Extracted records
▽

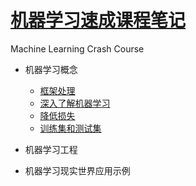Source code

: # [机器学习速成课程笔记](https://developers.google.cn/machine-learning/crash-course/)
   Machine Learning Crash Course

* 机器学习概念
    * [框架处理](http://nbviewer.jupyter.org/github/wang-junjian/machine-learning-crash-course/blob/master/01_framing.ipynb)
    * [深入了解机器学习](http://nbviewer.jupyter.org/github/wang-junjian/machine-learning-crash-course/blob/master/02_descending_into_ml.ipynb)
    * [降低损失](http://nbviewer.jupyter.org/github/wang-junjian/machine-learning-crash-course/blob/master/03_reducing_loss.ipynb)
    * [训练集和测试集](http://nbviewer.jupyter.org/github/wang-junjian/machine-learning-crash-course/blob/master/06_training_and_test_sets.ipynb)
* 机器学习工程

* 机器学习现实世界应用示例
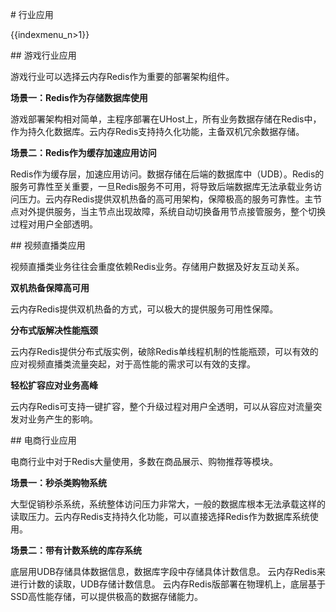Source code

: \# 行业应用

{{indexmenu_n>1}}

\#\# 游戏行业应用

游戏行业可以选择云内存Redis作为重要的部署架构组件。

**场景一：Redis作为存储数据库使用**

游戏部署架构相对简单，主程序部署在UHost上，所有业务数据存储在Redis中，作为持久化数据库。云内存Redis支持持久化功能，主备双机冗余数据存储。

**场景二：Redis作为缓存加速应用访问**

Redis作为缓存层，加速应用访问。数据存储在后端的数据库中（UDB）。Redis的服务可靠性至关重要，一旦Redis服务不可用，将导致后端数据库无法承载业务访问压力。云内存Redis提供双机热备的高可用架构，保障极高的服务可靠性。主节点对外提供服务，当主节点出现故障，系统自动切换备用节点接管服务，整个切换过程对用户全部透明。

\#\# 视频直播类应用

视频直播类业务往往会重度依赖Redis业务。存储用户数据及好友互动关系。

**双机热备保障高可用**

云内存Redis提供双机热备的方式，可以极大的提供服务可用性保障。

**分布式版解决性能瓶颈**

云内存Redis提供分布式版实例，破除Redis单线程机制的性能瓶颈，可以有效的应对视频直播类流量突起，对于高性能的需求可以有效的支撑。

**轻松扩容应对业务高峰**

云内存Redis可支持一键扩容，整个升级过程对用户全透明，可以从容应对流量突发对业务产生的影响。

\#\# 电商行业应用

电商行业中对于Redis大量使用，多数在商品展示、购物推荐等模块。

**场景一：秒杀类购物系统**

大型促销秒杀系统，系统整体访问压力非常大，一般的数据库根本无法承载这样的读取压力。云内存Redis支持持久化功能，可以直接选择Redis作为数据库系统使用。

**场景二：带有计数系统的库存系统**

底层用UDB存储具体数据信息，数据库字段中存储具体计数信息。 云内存Redis来进行计数的读取，UDB存储计数信息。
云内存Redis版部署在物理机上，底层基于SSD高性能存储，可以提供极高的数据存储能力。
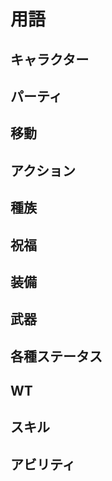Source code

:
# 用語

## キャラクター

## パーティ

## 移動

## アクション

## 種族

## 祝福

## 装備

## 武器

## 各種ステータス

## WT

## スキル

## アビリティ

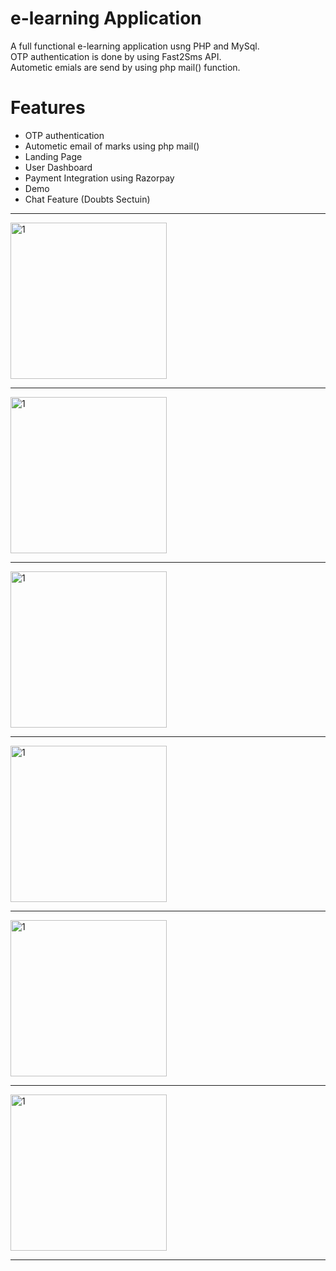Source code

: # e-learning Application

A full functional e-learning application usng PHP and MySql. <br>
OTP authentication is done by using Fast2Sms API. <br>
Autometic emials are send by using php mail() function. <br>



<h1>Features</h1>
<ul>
  <li>OTP authentication</li>
  <li>Autometic email of marks using php mail()</li>
  <li>Landing Page</li>
  <li>User Dashboard</li>
  <li>Payment Integration using Razorpay</li>
  <li>Demo</li>
  <li>Chat Feature (Doubts Sectuin)</li>
</ul>

<hr>


<img width="250" alt="1" src="https://user-images.githubusercontent.com/70850103/140595541-de15183d-0ab6-4d50-a1ea-ee6fc8340e9b.png">
<hr>
<img width="250" alt="1" src="https://user-images.githubusercontent.com/70850103/140595583-3aa3db41-9d25-4bd8-9fe5-3921de0c3037.png">
<hr>
<img width="250" alt="1" src="https://user-images.githubusercontent.com/70850103/140595663-3e7d1a18-9161-44dd-a3bb-bc6df346d9a1.png">
<hr>
  <img width="250" alt="1" src="https://user-images.githubusercontent.com/70850103/140595669-bd0b53be-40aa-42b5-b2a7-cc3dbb3aa1fa.jpg">
<hr>
  <img width="250" alt="1" src="https://user-images.githubusercontent.com/70850103/140595670-2f0cacbc-4ff6-4a74-a282-7cfaa028d5c8.png">
<hr>
<img width="250" alt="1" src="https://user-images.githubusercontent.com/70850103/140595809-df988b90-3773-4198-849a-a39b37656a41.png">
  <hr>




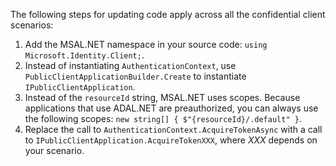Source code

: The following steps for updating code apply across all the confidential client scenarios:

1. Add the MSAL.NET namespace in your source code: `using Microsoft.Identity.Client;`.
2. Instead of instantiating `AuthenticationContext`, use `PublicClientApplicationBuilder.Create` to instantiate `IPublicClientApplication`.
3. Instead of the `resourceId` string, MSAL.NET uses scopes. Because applications that use ADAL.NET are preauthorized, you can always use the following scopes: `new string[] { $"{resourceId}/.default" }`.
4. Replace the call to `AuthenticationContext.AcquireTokenAsync` with a call to `IPublicClientApplication.AcquireTokenXXX`, where *XXX* depends on your scenario.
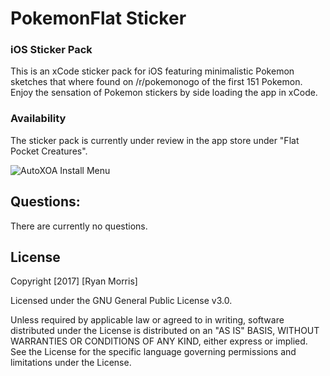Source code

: # PokemonFlat Sticker

### iOS Sticker Pack

This is an xCode sticker pack for iOS featuring minimalistic Pokemon sketches that where found on /r/pokemonogo of the first 151 Pokemon. Enjoy the sensation of Pokemon stickers by side loading the app in xCode.

### Availability

The sticker pack is currently under review in the app store under "Flat Pocket Creatures". 

![AutoXOA Install Menu](https://raw.githubusercontent.com/hackmods/PokemonFlatStickers/master/images/screenshot.jpg)


## Questions:

There are currently no questions.

## License
Copyright [2017] [Ryan Morris]

Licensed under the GNU General Public License v3.0.

Unless required by applicable law or agreed to in writing, software distributed under the License is distributed on an "AS IS" BASIS, WITHOUT WARRANTIES OR CONDITIONS OF ANY KIND, either  express or implied. See the License for the specific language governing permissions and limitations under the License.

△

» Required work
Where a picture appears, skip it and copy the rest of the data word for word.

» Expected answer
Source code

: # [机器学习速成课程笔记](https://developers.google.cn/machine-learning/crash-course/)
   Machine Learning Crash Course

* 机器学习概念
    * [框架处理](http://nbviewer.jupyter.org/github/wang-junjian/machine-learning-crash-course/blob/master/01_framing.ipynb)
    * [深入了解机器学习](http://nbviewer.jupyter.org/github/wang-junjian/machine-learning-crash-course/blob/master/02_descending_into_ml.ipynb)
    * [降低损失](http://nbviewer.jupyter.org/github/wang-junjian/machine-learning-crash-course/blob/master/03_reducing_loss.ipynb)
    * [训练集和测试集](http://nbviewer.jupyter.org/github/wang-junjian/machine-learning-crash-course/blob/master/06_training_and_test_sets.ipynb)
* 机器学习工程

* 机器学习现实世界应用示例
Source code

: \# 行业应用

{{indexmenu_n>1}}

\#\# 游戏行业应用

游戏行业可以选择云内存Redis作为重要的部署架构组件。

**场景一：Redis作为存储数据库使用**

游戏部署架构相对简单，主程序部署在UHost上，所有业务数据存储在Redis中，作为持久化数据库。云内存Redis支持持久化功能，主备双机冗余数据存储。

**场景二：Redis作为缓存加速应用访问**

Redis作为缓存层，加速应用访问。数据存储在后端的数据库中（UDB）。Redis的服务可靠性至关重要，一旦Redis服务不可用，将导致后端数据库无法承载业务访问压力。云内存Redis提供双机热备的高可用架构，保障极高的服务可靠性。主节点对外提供服务，当主节点出现故障，系统自动切换备用节点接管服务，整个切换过程对用户全部透明。

\#\# 视频直播类应用

视频直播类业务往往会重度依赖Redis业务。存储用户数据及好友互动关系。

**双机热备保障高可用**

云内存Redis提供双机热备的方式，可以极大的提供服务可用性保障。

**分布式版解决性能瓶颈**

云内存Redis提供分布式版实例，破除Redis单线程机制的性能瓶颈，可以有效的应对视频直播类流量突起，对于高性能的需求可以有效的支撑。

**轻松扩容应对业务高峰**

云内存Redis可支持一键扩容，整个升级过程对用户全透明，可以从容应对流量突发对业务产生的影响。

\#\# 电商行业应用

电商行业中对于Redis大量使用，多数在商品展示、购物推荐等模块。

**场景一：秒杀类购物系统**

大型促销秒杀系统，系统整体访问压力非常大，一般的数据库根本无法承载这样的读取压力。云内存Redis支持持久化功能，可以直接选择Redis作为数据库系统使用。

**场景二：带有计数系统的库存系统**

底层用UDB存储具体数据信息，数据库字段中存储具体计数信息。 云内存Redis来进行计数的读取，UDB存储计数信息。
云内存Redis版部署在物理机上，底层基于SSD高性能存储，可以提供极高的数据存储能力。
Source code

:
# 用語

## キャラクター

## パーティ

## 移動

## アクション

## 種族

## 祝福

## 装備

## 武器

## 各種ステータス

## WT

## スキル

## アビリティ

Source code

: # e-learning Application

A full functional e-learning application usng PHP and MySql. <br>
OTP authentication is done by using Fast2Sms API. <br>
Autometic emials are send by using php mail() function. <br>



<h1>Features</h1>
<ul>
  <li>OTP authentication</li>
  <li>Autometic email of marks using php mail()</li>
  <li>Landing Page</li>
  <li>User Dashboard</li>
  <li>Payment Integration using Razorpay</li>
  <li>Demo</li>
  <li>Chat Feature (Doubts Sectuin)</li>
</ul>

<hr>


<img width="250" alt="1" src="https://user-images.githubusercontent.com/70850103/140595541-de15183d-0ab6-4d50-a1ea-ee6fc8340e9b.png">
<hr>
<img width="250" alt="1" src="https://user-images.githubusercontent.com/70850103/140595583-3aa3db41-9d25-4bd8-9fe5-3921de0c3037.png">
<hr>
<img width="250" alt="1" src="https://user-images.githubusercontent.com/70850103/140595663-3e7d1a18-9161-44dd-a3bb-bc6df346d9a1.png">
<hr>
  <img width="250" alt="1" src="https://user-images.githubusercontent.com/70850103/140595669-bd0b53be-40aa-42b5-b2a7-cc3dbb3aa1fa.jpg">
<hr>
  <img width="250" alt="1" src="https://user-images.githubusercontent.com/70850103/140595670-2f0cacbc-4ff6-4a74-a282-7cfaa028d5c8.png">
<hr>
<img width="250" alt="1" src="https://user-images.githubusercontent.com/70850103/140595809-df988b90-3773-4198-849a-a39b37656a41.png">
  <hr>




Source code

: The following steps for updating code apply across all the confidential client scenarios:

1. Add the MSAL.NET namespace in your source code: `using Microsoft.Identity.Client;`.
2. Instead of instantiating `AuthenticationContext`, use `PublicClientApplicationBuilder.Create` to instantiate `IPublicClientApplication`.
3. Instead of the `resourceId` string, MSAL.NET uses scopes. Because applications that use ADAL.NET are preauthorized, you can always use the following scopes: `new string[] { $"{resourceId}/.default" }`.
4. Replace the call to `AuthenticationContext.AcquireTokenAsync` with a call to `IPublicClientApplication.AcquireTokenXXX`, where *XXX* depends on your scenario.
Source code

: # PokemonFlat Sticker

### iOS Sticker Pack

This is an xCode sticker pack for iOS featuring minimalistic Pokemon sketches that where found on /r/pokemonogo of the first 151 Pokemon. Enjoy the sensation of Pokemon stickers by side loading the app in xCode.

### Availability

The sticker pack is currently under review in the app store under "Flat Pocket Creatures". 

![AutoXOA Install Menu](https://raw.githubusercontent.com/hackmods/PokemonFlatStickers/master/images/screenshot.jpg)


## Questions:

There are currently no questions.

## License
Copyright [2017] [Ryan Morris]

Licensed under the GNU General Public License v3.0.

Unless required by applicable law or agreed to in writing, software distributed under the License is distributed on an "AS IS" BASIS, WITHOUT WARRANTIES OR CONDITIONS OF ANY KIND, either  express or implied. See the License for the specific language governing permissions and limitations under the License.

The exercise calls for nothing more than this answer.